Economia

Caldeira defende aumentar para €5 milhões a dispensa do visto prévio do Tribunal de Contas

O anterior presidente do Tribunal de Contas, Vítor Caldeira, considerou justificável a elevação do patamar de dispensa do visto prévio até €5 milhões, posicionando-se no debate parlamentar sobre a proposta do Governo de fixar o limiar em €10 milhões.

Caldeira defende aumentar para €5 milhões a dispensa do visto prévio do Tribunal de Contas
©Ilustração IA Tiago Marques / propagandistasocial.com

Proposta em debate e opinião de um ex-presidente

O antigo presidente do Tribunal de Contas (TdC), Vítor Caldeira, defendeu esta quinta‑feira em audição parlamentar que é justificável eliminar o visto prévio para contratos até €5.000.000. A intervenção decorreu na comissão da reforma do Estado e poder local, onde foi discutida a proposta do Governo para alterar as regras de fiscalização da despesa pública pelo TdC.

Contexto legal e proposta governamental

Atualmente, a legislação obriga entidades públicas, como autarquias e serviços do Estado, a submeter ao visto prévio do TdC contratos com valor superior a €750.000 (sem IVA) ou €950.000 quando atos estão interligados. O documento entregue pelo executivo em 28 de abril prevê que essa obrigação passe a incidir apenas para contratos acima de €10.000.000, isentando, assim, a maioria das despesas públicas do controlo prévio.

Argumentos de Caldeira

Caldeira recordou que, durante o seu mandato à frente do TdC, já havia defendido a revisão dos patamares de fiscalização e que, em 2020, considerava que €5 milhões seria um limite adequado. O antigo juiz conselheiro sublinhou a necessidade de um controlo prévio mais seletivo e proporcional, alertando para riscos caso não existam mecanismos internos de fiscalização eficazes.
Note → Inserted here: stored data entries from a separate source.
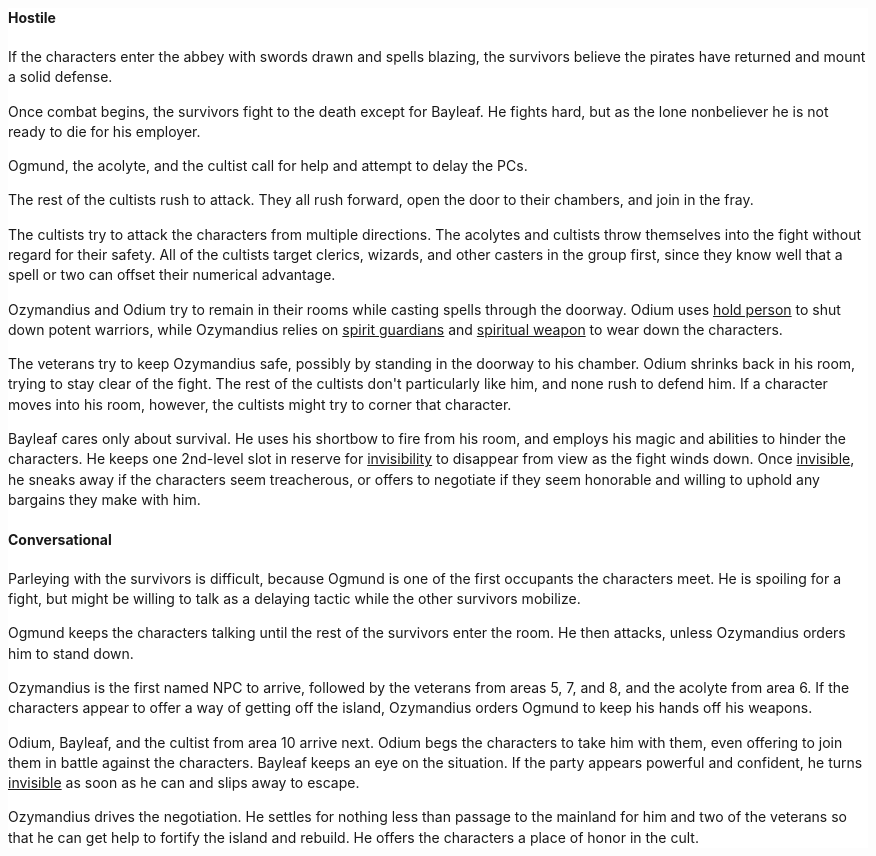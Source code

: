 #### Hostile

If the characters enter the abbey with swords drawn and spells blazing, the survivors believe the pirates have returned and mount a solid defense.

Once combat begins, the survivors fight to the death except for Bayleaf. He fights hard, but as the lone nonbeliever he is not ready to die for his employer.

Ogmund, the acolyte, and the cultist call for help and attempt to delay the PCs.

The rest of the cultists rush to attack. They all rush forward, open the door to their chambers, and join in the fray.

The cultists try to attack the characters from multiple directions. The acolytes and cultists throw themselves into the fight without regard for their safety. All of the cultists target clerics, wizards, and other casters in the group first, since they know well that a spell or two can offset their numerical advantage.

Ozymandius and Odium try to remain in their rooms while casting spells through the doorway. Odium uses [hold person](/3-Mechanics/CLI/spells/hold-person.md) to shut down potent warriors, while Ozymandius relies on [spirit guardians](/3-Mechanics/CLI/spells/spirit-guardians.md) and [spiritual weapon](/3-Mechanics/CLI/spells/spiritual-weapon.md) to wear down the characters.

The veterans try to keep Ozymandius safe, possibly by standing in the doorway to his chamber. Odium shrinks back in his room, trying to stay clear of the fight. The rest of the cultists don't particularly like him, and none rush to defend him. If a character moves into his room, however, the cultists might try to corner that character.

Bayleaf cares only about survival. He uses his shortbow to fire from his room, and employs his magic and abilities to hinder the characters. He keeps one 2nd-level slot in reserve for [invisibility](/3-Mechanics/CLI/spells/invisibility.md) to disappear from view as the fight winds down. Once [invisible](/3-Mechanics/CLI/rules/conditions.md#invisible), he sneaks away if the characters seem treacherous, or offers to negotiate if they seem honorable and willing to uphold any bargains they make with him.

#### Conversational

Parleying with the survivors is difficult, because Ogmund is one of the first occupants the characters meet. He is spoiling for a fight, but might be willing to talk as a delaying tactic while the other survivors mobilize.

Ogmund keeps the characters talking until the rest of the survivors enter the room. He then attacks, unless Ozymandius orders him to stand down.

Ozymandius is the first named NPC to arrive, followed by the veterans from areas 5, 7, and 8, and the acolyte from area 6. If the characters appear to offer a way of getting off the island, Ozymandius orders Ogmund to keep his hands off his weapons.

Odium, Bayleaf, and the cultist from area 10 arrive next. Odium begs the characters to take him with them, even offering to join them in battle against the characters. Bayleaf keeps an eye on the situation. If the party appears powerful and confident, he turns [invisible](/3-Mechanics/CLI/rules/conditions.md#invisible) as soon as he can and slips away to escape.

Ozymandius drives the negotiation. He settles for nothing less than passage to the mainland for him and two of the veterans so that he can get help to fortify the island and rebuild. He offers the characters a place of honor in the cult.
"É um valor justificável, que tem aderência à realidade"

Riscos e consequências

Caldeira advertiu para a potencial subida de irregularidades na ausência de controlos internos reforçados. A remoção do visto prévio para montantes mais elevados transfere a responsabilidade para mecanismos de auditoria interna e controlo financeiro das próprias entidades públicas.

  • Impacto orçamental: redução do escrutínio prévio pode acelerar contratação, mas aumenta o risco de despesa inadequada.
  • Governação local: autarquias ganharão maior autonomia na celebração de contratos de médio porte.
  • Transparência: depende da implementação de controlos internos e de auditorias posteriores eficazes.

Quadro comparativo

RegimePatamar (sem IVA)
Lei em vigor€750.000 (ou €950.000 se atos relacionados)
Proposta do Governo€10.000.000
Sugestão de V. Caldeira€5.000.000

O debate no parlamento terá de conciliar a necessidade de agilizar procedimentos com a obrigação de proteger o erário público. A posição de um ex‑presidente do TdC acrescenta peso técnico à discussão, mas levanta também a questão de quais instrumentos complementares deverão ser exigidos para que uma eventual subida do patamar não se traduza em perda de controlo sobre a despesa pública.